Work instructions
Report each line from the data below that holds the word "self".

Saved data entries
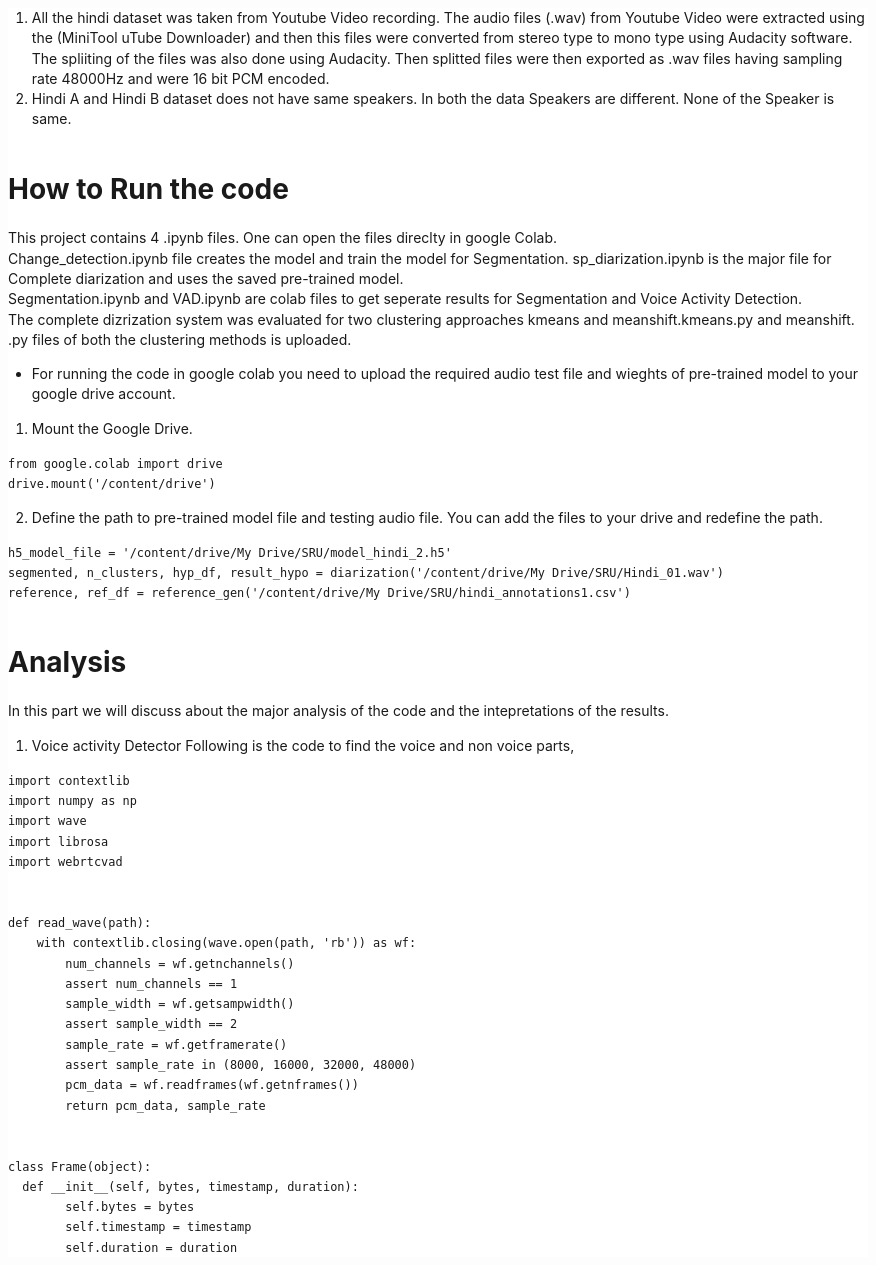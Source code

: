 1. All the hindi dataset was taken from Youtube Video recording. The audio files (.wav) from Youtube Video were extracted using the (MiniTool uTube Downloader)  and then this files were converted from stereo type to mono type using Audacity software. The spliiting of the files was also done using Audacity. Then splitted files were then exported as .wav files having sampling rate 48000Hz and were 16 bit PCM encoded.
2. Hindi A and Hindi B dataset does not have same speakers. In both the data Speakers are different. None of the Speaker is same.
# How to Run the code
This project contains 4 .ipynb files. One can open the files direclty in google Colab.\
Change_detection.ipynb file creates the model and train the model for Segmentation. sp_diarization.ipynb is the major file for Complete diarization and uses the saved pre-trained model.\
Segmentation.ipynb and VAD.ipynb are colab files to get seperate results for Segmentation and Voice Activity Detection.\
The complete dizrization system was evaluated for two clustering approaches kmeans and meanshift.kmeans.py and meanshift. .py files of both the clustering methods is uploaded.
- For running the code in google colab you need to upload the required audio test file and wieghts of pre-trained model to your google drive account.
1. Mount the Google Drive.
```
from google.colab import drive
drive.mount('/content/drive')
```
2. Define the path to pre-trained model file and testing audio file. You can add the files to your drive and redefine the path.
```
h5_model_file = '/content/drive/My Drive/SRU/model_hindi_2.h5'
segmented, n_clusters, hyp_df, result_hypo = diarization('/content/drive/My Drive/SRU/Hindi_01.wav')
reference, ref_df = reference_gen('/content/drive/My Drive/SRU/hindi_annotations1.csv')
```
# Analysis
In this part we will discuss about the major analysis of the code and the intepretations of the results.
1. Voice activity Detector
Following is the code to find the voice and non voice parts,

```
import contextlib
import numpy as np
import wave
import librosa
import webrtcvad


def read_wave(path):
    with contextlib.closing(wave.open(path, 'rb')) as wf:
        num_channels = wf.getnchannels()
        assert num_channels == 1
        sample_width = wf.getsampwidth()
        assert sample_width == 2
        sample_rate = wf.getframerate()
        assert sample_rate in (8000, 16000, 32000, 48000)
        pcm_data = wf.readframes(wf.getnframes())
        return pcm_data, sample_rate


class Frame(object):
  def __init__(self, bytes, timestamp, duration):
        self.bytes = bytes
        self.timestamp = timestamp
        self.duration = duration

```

* * *

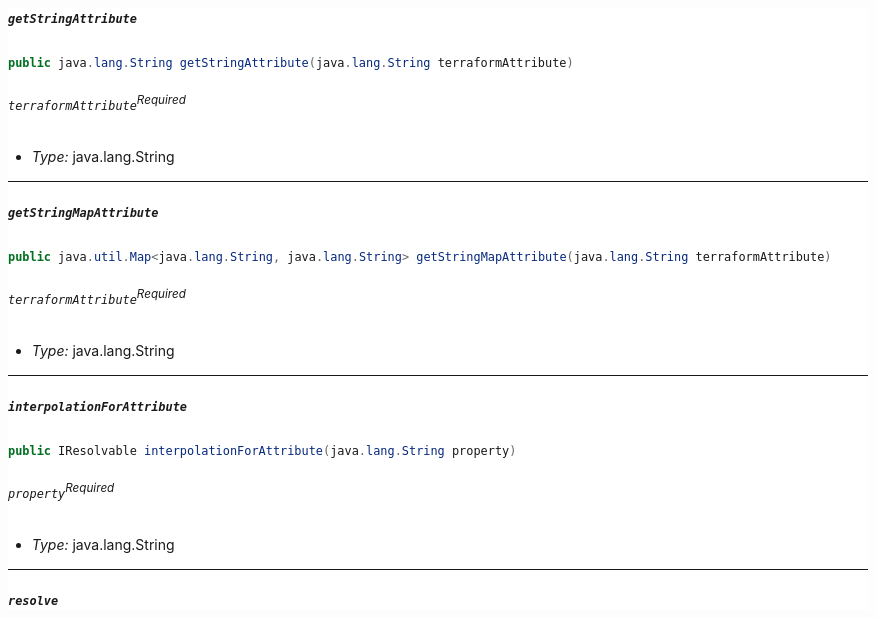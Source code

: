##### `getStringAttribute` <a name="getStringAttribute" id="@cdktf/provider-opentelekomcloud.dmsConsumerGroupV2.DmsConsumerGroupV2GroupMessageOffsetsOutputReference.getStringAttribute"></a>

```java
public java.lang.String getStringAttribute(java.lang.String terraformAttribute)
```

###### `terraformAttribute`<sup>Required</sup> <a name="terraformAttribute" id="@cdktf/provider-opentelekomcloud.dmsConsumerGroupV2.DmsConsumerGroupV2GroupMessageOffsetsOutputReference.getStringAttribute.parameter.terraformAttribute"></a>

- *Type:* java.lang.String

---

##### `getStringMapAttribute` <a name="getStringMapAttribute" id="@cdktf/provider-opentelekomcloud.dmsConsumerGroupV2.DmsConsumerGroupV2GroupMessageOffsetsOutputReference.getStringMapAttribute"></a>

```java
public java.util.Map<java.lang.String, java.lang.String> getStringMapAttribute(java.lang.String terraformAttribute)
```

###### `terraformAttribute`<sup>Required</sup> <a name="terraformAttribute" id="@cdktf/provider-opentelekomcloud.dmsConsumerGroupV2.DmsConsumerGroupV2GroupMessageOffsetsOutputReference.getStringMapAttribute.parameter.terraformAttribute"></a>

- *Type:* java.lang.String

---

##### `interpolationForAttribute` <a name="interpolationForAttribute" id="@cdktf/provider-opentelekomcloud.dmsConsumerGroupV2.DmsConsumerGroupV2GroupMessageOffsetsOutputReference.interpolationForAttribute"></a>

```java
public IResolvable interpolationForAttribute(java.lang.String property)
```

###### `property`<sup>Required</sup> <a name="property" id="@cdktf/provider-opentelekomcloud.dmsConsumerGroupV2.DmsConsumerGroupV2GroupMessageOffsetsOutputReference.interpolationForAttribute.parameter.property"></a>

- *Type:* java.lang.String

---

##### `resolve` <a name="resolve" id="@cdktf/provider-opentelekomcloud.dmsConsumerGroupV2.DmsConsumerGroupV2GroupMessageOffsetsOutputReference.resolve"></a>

Final answer
  def __init__(self, bytes, timestamp, duration):
        self.bytes = bytes
        self.timestamp = timestamp
        self.duration = duration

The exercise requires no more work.